When Bruce Springsteen released The Promise back in 2010, it was a document of what could have been. Although most of the album’s songs were recorded during the same sessions that birthed Darkness On the Edge of Town, they contrasted wildly in tone — where Darkness was steeped in working class angst, The Promise had a more romantic outlook. Its arrangements were lusher and its characters found easier escape from their blue-collar confinements, their gazes turned upward to the stars instead of towards the factories pumping out smog below. Even the handful of tunes that popped up on both records received dramatically different treatments. Most notably, The Promise‘s version of “Racing In the Street” touted a higher key and jaunty fiddle from David Lindley, both of which made it more uplifting than the more funereal original. Likewise, “Factory” was turned from a dour going-to-work song into a more hopeful getting-off-work song.
When compiling the final product, Springsteen had a wealth of material to choose from, and for one reason or another — perhaps because he was getting older and had already pushed romanticism to its limit on Born To Run — he chose to explore the shadows. It’s no mistake that the title of Darkness On the Edge of Town sounds so much more foreboding than The Promise. It’s no mistake that its songs are, for the most part, heavier and more bitter.
The Ties That Bind has a similar background. Well, almost. Originally submitted to Columbia Records as a single disc of 10 songs, it got expanded to a whopping 20 after The Boss decided he wanted the album to have more depth and variety.

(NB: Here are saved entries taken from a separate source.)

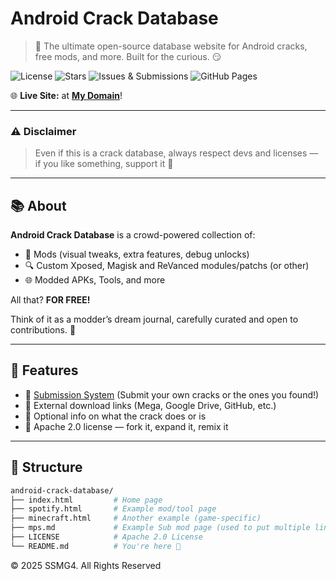 # Android Crack Database

> 🧨 The ultimate open-source database website for Android cracks, free mods, and more. Built for the curious. 😏

![License](https://img.shields.io/github/license/SSMG4/Android-Crack-Database)
![Stars](https://img.shields.io/github/stars/SSMG4/Android-Crack-Database?style=social)
![Issues & Submissions](https://img.shields.io/github/issues/SSMG4/Android-Crack-Database)
![GitHub Pages](https://img.shields.io/badge/Live%20Site-Online-blue?logo=github)

🌐 **Live Site:** at [**My Domain**](https://ssmg4.github.io/AndroCrack)!

---

### ⚠️ Disclaimer

> Even if this is a crack database, always respect devs and licenses — if you like something, support it 💖

---

## 📚 About

**Android Crack Database** is a crowd-powered collection of:

- 🔧 Mods (visual tweaks, extra features, debug unlocks)
- 🔍 Custom Xposed, Magisk and ReVanced modules/patchs (or other)
- 🌐 Modded APKs, Tools, and more

All that? **FOR FREE!**

Think of it as a modder’s dream journal, carefully curated and open to contributions. 🧠

---

## 🚀 Features

- 🔧 [Submission System](https://github.com/SSMG4/Android-Crack-Database/issues) (Submit your own cracks or the ones you found!)
- 🔗 External download links (Mega, Google Drive, GitHub, etc.)
- 🔐 Optional info on what the crack does or is
- 📄 Apache 2.0 license — fork it, expand it, remix it

---

## 📁 Structure

```bash
android-crack-database/
├── index.html         # Home page
├── spotify.html       # Example mod/tool page
├── minecraft.html     # Another example (game-specific)
├── mps.md             # Example Sub mod page (used to put multiple links at once and other stuff)
├── LICENSE            # Apache 2.0 License
└── README.md          # You're here 🫵
```

&copy; 2025 SSMG4. All Rights Reserved
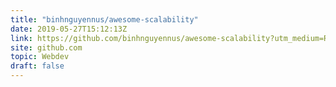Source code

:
 ```yaml
---
title: "binhnguyennus/awesome-scalability"
date: 2019-05-27T15:12:13Z
link: https://github.com/binhnguyennus/awesome-scalability?utm_medium=RSS&utm_source=hune
site: github.com
topic: Webdev
draft: false
---
```

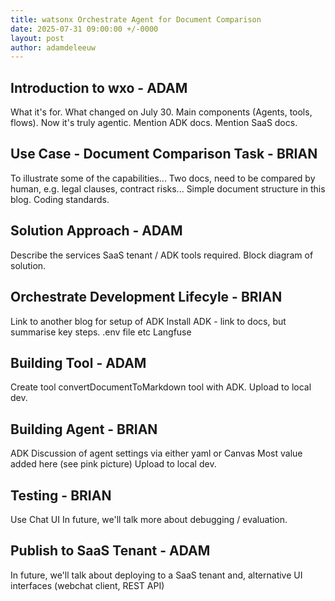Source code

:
 ```yaml
---
title: watsonx Orchestrate Agent for Document Comparison
date: 2025-07-31 09:00:00 +/-0000
layout: post
author: adamdeleeuw
---
```


## Introduction to wxo - ADAM

What it's for. What changed on July 30. Main components (Agents, tools, flows). Now it's truly agentic.
Mention ADK docs.
Mention SaaS docs.

## Use Case - Document Comparison Task - BRIAN

To illustrate some of the capabilities...
Two docs, need to be compared by human, e.g. legal clauses, contract risks...
Simple document structure in this blog. Coding standards.

## Solution Approach - ADAM

Describe the services SaaS tenant / ADK tools required.
Block diagram of solution.

## Orchestrate Development Lifecyle - BRIAN

Link to another blog for setup of ADK
    Install ADK - link to docs, but summarise key steps.
    .env file etc
    Langfuse

## Building Tool - ADAM

Create tool convertDocumentToMarkdown tool with ADK.
Upload to local dev.

## Building Agent - BRIAN

ADK
Discussion of agent settings via either yaml or Canvas
Most value added here (see pink picture)
Upload to local dev.

## Testing - BRIAN

Use Chat UI
In future, we'll talk more about debugging / evaluation.

## Publish to SaaS Tenant - ADAM

In future, we'll talk about deploying to a SaaS tenant
and, alternative UI interfaces (webchat client, REST API)

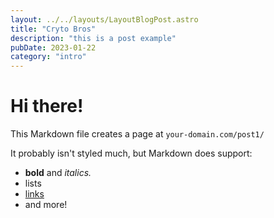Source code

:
 ```yaml
---
layout: ../../layouts/LayoutBlogPost.astro
title: "Cryto Bros"
description: "this is a post example"
pubDate: 2023-01-22
category: "intro"
---
```


# Hi there!

This Markdown file creates a page at `your-domain.com/post1/`

It probably isn't styled much, but Markdown does support:

- **bold** and _italics._
- lists
- [links](https://astro.build)
- and more!
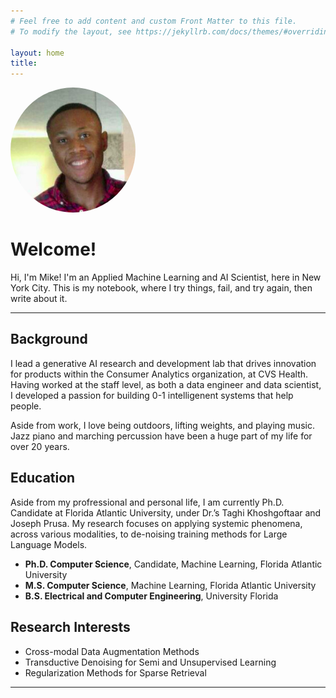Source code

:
```yaml
---
# Feel free to add content and custom Front Matter to this file.
# To modify the layout, see https://jekyllrb.com/docs/themes/#overriding-theme-defaults

layout: home
title: 
---
```

![Hi I'm Mike ](docs/me.jpeg)
<style>
img {
    border-radius: 50%;
    width: 200px; /* Adjust the size as needed */
    height: 200px; /* Adjust the size as needed */
    object-fit: cover; /* Ensures the image fills the circular frame */
}
</style>




# Welcome!

 Hi, I'm Mike! I'm an Applied Machine Learning and AI Scientist, here in New York City. This is my notebook, where I try things, fail, and try again, then write about it.

---

## Background
I lead a generative AI research and development lab that drives innovation for products within the Consumer Analytics organization, at CVS Health. Having worked at the staff level, as both a data engineer and data scientist, I developed a passion for building 0-1 intelligenent systems that help people. 

Aside from work, I love being outdoors, lifting weights, and playing music. Jazz piano and marching percussion have been a huge part of my life for over 20 years.

## Education
Aside from my profressional and personal life, I am currently Ph.D. Candidate at Florida Atlantic University, under Dr.’s Taghi Khoshgoftaar and Joseph Prusa. My research focuses on applying systemic phenomena, across various modalities, to de-noising training methods for Large Language Models.

- **Ph.D. Computer Science**, Candidate, Machine Learning, Florida Atlantic University 
- **M.S. Computer Science**, Machine Learning,  Florida Atlantic University
- **B.S. Electrical and Computer Engineering**, University Florida 

## Research Interests
- Cross-modal Data Augmentation Methods 
- Transductive Denoising for Semi and Unsupervised Learning
- Regularization Methods for Sparse Retrieval

---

Thus, The River was born, a heartland rock buffet with everything from humorous bar jams (“Cadillac Ranch”, “I’m a Rocker”, “Ramrod”) to soul-crushing folk ballads (“Independence Day”, “Drive All Night”, the title track) on the menu. What’s more is that, even as an 83-minute double album, The River had more than twice as many songs that didn’t make the cut.
And that’s where The Ties That Bind starts to differ from The Promise, despite them both being companion pieces to already existing albums. Since Springsteen and The E Street Band plowed through the former’s sessions with a singular aesthetic in mind (American realism where the stakes range from trivial to life-threatening) as opposed to two different sides of the same coin, the collection doesn’t feel like a bizarro version of The River as much as an extension of it. A title like …And Now, More of The River would have been just as appropriate.
Fortunately, The River — and thus The Ties That Bind — happens to be a damn near perfect album. This was in Springsteen’s heyday of sketching crucially unremarkable (i.e., realistic) characters to explore themes larger than themselves (and, for a time, himself), not the other way around. “Stolen Car” does indeed feature a car thief, but it’s really about marital entropy. On The Ties That Bind, several of the River outtakes function as its sister songs, also doling out loss through low-level criminal activity: The most obvious is a more boardwalk-friendly “Stolen Car” (Danny Federici steps out front-and-center with his accordion) before both “The Man Who Got Away” and “Roulette” open on a turd on the run — one who’s flying solo and another who’s been forced to take his wife and kids with him. There are also everyday Joes and Janes who get caught up in crime even when they’re not looking for it, such as the guy who sees his girlfriend gunned down by gang crossfire in “Stray Bullet”. As over-the-top as that sounds, the band keeps pulp at bay with Steven Van Zandt‘s ripped-open background falsetto and a rare bit of soprano sax from Clarence Clemons.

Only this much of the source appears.